◆ **What to do**
Your answer must be an exact transcription of every record.
>>
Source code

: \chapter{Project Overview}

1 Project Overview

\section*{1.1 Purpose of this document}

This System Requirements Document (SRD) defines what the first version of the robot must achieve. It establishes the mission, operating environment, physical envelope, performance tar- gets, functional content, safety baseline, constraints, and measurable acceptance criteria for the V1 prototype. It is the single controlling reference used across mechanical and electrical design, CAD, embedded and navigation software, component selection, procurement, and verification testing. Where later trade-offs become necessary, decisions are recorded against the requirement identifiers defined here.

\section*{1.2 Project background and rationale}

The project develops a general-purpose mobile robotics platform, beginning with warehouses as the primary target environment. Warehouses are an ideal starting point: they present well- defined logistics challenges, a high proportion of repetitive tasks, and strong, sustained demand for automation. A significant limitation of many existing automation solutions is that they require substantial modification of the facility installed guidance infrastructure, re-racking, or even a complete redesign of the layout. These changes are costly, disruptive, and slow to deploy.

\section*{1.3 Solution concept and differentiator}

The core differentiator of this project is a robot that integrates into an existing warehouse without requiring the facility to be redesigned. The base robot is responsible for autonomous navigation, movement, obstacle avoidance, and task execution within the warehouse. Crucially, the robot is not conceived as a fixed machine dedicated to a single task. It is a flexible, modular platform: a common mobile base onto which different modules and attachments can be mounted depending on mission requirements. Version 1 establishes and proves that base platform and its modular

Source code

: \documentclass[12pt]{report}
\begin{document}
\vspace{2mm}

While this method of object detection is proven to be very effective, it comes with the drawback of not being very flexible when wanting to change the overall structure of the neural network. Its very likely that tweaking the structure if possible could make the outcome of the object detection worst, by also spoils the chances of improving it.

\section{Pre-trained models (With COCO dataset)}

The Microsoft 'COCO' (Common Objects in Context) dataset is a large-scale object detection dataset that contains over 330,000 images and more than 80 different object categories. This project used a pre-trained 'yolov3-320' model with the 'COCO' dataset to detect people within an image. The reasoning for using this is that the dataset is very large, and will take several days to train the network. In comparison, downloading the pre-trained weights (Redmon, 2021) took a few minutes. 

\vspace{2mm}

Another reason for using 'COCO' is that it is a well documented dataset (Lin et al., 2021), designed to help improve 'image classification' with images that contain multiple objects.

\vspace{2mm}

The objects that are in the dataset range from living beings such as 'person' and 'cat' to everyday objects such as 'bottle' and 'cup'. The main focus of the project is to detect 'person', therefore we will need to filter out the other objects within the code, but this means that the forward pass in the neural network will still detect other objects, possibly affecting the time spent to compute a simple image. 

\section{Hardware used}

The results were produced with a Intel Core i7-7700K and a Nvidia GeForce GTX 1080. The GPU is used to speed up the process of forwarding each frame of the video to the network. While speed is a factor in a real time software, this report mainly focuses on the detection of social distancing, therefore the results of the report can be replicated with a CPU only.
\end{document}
<<
◆ **Output for this exercise**
Source code

: \chapter{Project Overview}

1 Project Overview

\section*{1.1 Purpose of this document}

This System Requirements Document (SRD) defines what the first version of the robot must achieve. It establishes the mission, operating environment, physical envelope, performance tar- gets, functional content, safety baseline, constraints, and measurable acceptance criteria for the V1 prototype. It is the single controlling reference used across mechanical and electrical design, CAD, embedded and navigation software, component selection, procurement, and verification testing. Where later trade-offs become necessary, decisions are recorded against the requirement identifiers defined here.

\section*{1.2 Project background and rationale}

The project develops a general-purpose mobile robotics platform, beginning with warehouses as the primary target environment. Warehouses are an ideal starting point: they present well- defined logistics challenges, a high proportion of repetitive tasks, and strong, sustained demand for automation. A significant limitation of many existing automation solutions is that they require substantial modification of the facility installed guidance infrastructure, re-racking, or even a complete redesign of the layout. These changes are costly, disruptive, and slow to deploy.

\section*{1.3 Solution concept and differentiator}

The core differentiator of this project is a robot that integrates into an existing warehouse without requiring the facility to be redesigned. The base robot is responsible for autonomous navigation, movement, obstacle avoidance, and task execution within the warehouse. Crucially, the robot is not conceived as a fixed machine dedicated to a single task. It is a flexible, modular platform: a common mobile base onto which different modules and attachments can be mounted depending on mission requirements. Version 1 establishes and proves that base platform and its modular

Source code

: \documentclass[12pt]{report}
\begin{document}
\vspace{2mm}

While this method of object detection is proven to be very effective, it comes with the drawback of not being very flexible when wanting to change the overall structure of the neural network. Its very likely that tweaking the structure if possible could make the outcome of the object detection worst, by also spoils the chances of improving it.

\section{Pre-trained models (With COCO dataset)}

The Microsoft 'COCO' (Common Objects in Context) dataset is a large-scale object detection dataset that contains over 330,000 images and more than 80 different object categories. This project used a pre-trained 'yolov3-320' model with the 'COCO' dataset to detect people within an image. The reasoning for using this is that the dataset is very large, and will take several days to train the network. In comparison, downloading the pre-trained weights (Redmon, 2021) took a few minutes. 

\vspace{2mm}

Another reason for using 'COCO' is that it is a well documented dataset (Lin et al., 2021), designed to help improve 'image classification' with images that contain multiple objects.

\vspace{2mm}

The objects that are in the dataset range from living beings such as 'person' and 'cat' to everyday objects such as 'bottle' and 'cup'. The main focus of the project is to detect 'person', therefore we will need to filter out the other objects within the code, but this means that the forward pass in the neural network will still detect other objects, possibly affecting the time spent to compute a simple image. 

\section{Hardware used}

The results were produced with a Intel Core i7-7700K and a Nvidia GeForce GTX 1080. The GPU is used to speed up the process of forwarding each frame of the video to the network. While speed is a factor in a real time software, this report mainly focuses on the detection of social distancing, therefore the results of the report can be replicated with a CPU only.
\end{document}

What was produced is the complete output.